Plot showing (A) time in hours and (B) number of clusters identified after partitioning (solid line) and super partitioning (dashed line) data across varying thresholds for minimum intraclass correlation coefficients in the ABRIDGE whole blood gene expression data (n = 865, number of features = 19,428). The default super partition maximum cluster size of 4,000 was used.

Figure 2 shows the time in minutes to Super Partition the ABRIDGE whole blood gene expression data at ILCs of 0.10 and 0.60 for varying maximum cluster sizes (function default value = 4,000). Reasonably, as the maximum cluster size increases and thus the complexity of each super-partition, so does the computation time for both ILCs. The number of features in the reduced data for these cluster sizes range from 949 to 652 or 95.12% reduction in the number of features to 96.67% for an ILC of 0.10, and 15,342 to 15,396 or 21.03% reduction in features to 20.75% for an ILC of 0.60.

Time in minutes to partition ABRIDGE whole blood gene expression with varying maximum cluster sizes.

Figure 2: Time in minutes to partition ABRIDGE whole blood gene expression with varying maximum cluster sizes.

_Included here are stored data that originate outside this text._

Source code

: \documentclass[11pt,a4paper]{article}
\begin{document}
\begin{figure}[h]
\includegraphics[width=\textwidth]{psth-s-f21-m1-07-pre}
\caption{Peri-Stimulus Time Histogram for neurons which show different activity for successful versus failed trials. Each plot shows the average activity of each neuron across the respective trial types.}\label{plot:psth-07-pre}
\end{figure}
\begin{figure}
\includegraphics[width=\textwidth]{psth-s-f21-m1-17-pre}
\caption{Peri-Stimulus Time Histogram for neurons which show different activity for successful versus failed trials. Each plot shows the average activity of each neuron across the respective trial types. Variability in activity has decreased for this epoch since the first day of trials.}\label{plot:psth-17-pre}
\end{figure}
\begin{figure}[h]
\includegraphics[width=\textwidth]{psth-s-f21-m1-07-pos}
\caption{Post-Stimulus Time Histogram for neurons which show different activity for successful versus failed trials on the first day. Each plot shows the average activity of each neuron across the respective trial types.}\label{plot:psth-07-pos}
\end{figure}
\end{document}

Plot showing time in hours to complete super partition algorithm with an information loss criterion of 0.60 (red) and an information loss criterion of 0.10 (blue) for varying maximum cluster sizes in the ABRIDGE whole blood gene expression dataset. Percent reduction in features for the reduced data are displayed for selected maximum cluster sizes (250, 2,500, 4,500).

Figure 3A shows the time in hours to reduce the three datasets across the full range ([0, 1]) of ILCs. As expected, increasing numbers of features result in longer analysis times. Mid-range ILCs may be computationally expensive due to a large number of clusters and large sizes of clusters being formed, requiring more algorithm steps. Figure 3B shows the percent reduction in the number of features after using Super Partition across the range of ILCs.

Time and data reduction of super partition in varying datasets.

Figure 3: Time and data reduction of super partition in varying datasets.

Plots showing (A) time in hours to complete the Partition algorithm and (B) percent reduction in features after partitioning data across varying thresholds for minimum intraclass correlation coefficients. ABRIDGE whole blood gene expression data is shown in green, TCGA scRNA-seq data in pink, and ABRIDGE whole blood 450 k DNA methylation in blue.

Additionally, the entire ABRIDGE 450k DNA methylation data (n = 705, number of features = 449,580) was partitioned with an ILC of 0.50, resulting in 62.75% reduction in features. This analysis took 4,374.40 min or just under 73 h to complete and required 45 GB of memory with a single CPU.

Conclusion

A limitation of the approach is that some sets of features may not be fully reduced. Feature reduction is only considered within each super-partition cluster, meaning that even if the information loss for combining super-partitions is below the user-specified information loss threshold, these clusters will not be combined. Additionally, given that current strategy to recombine results after applying Partition to each super-partition cluster requires sequential information, it is not feasible to run Super Partition in a multiprocessing environment. Future directions include a rework of this strategy to allow for parallel processing which could further reduce computational time.

The proposed solution approximates the original Partition method. That is, Genie is also an agglomerative algorithm, and it is solely used for an initial super-partition step, thus differences are likely to be modest. Information loss constraint and distance metric flexibility, feature mapping, and all other strengths and options of Partition are preserved in Super Partition. Application to real data shows that Super Partition greatly reduces computation time when directly compared to the original Partition algorithm and exponentially increases the number of features the algorithm is capable of handling.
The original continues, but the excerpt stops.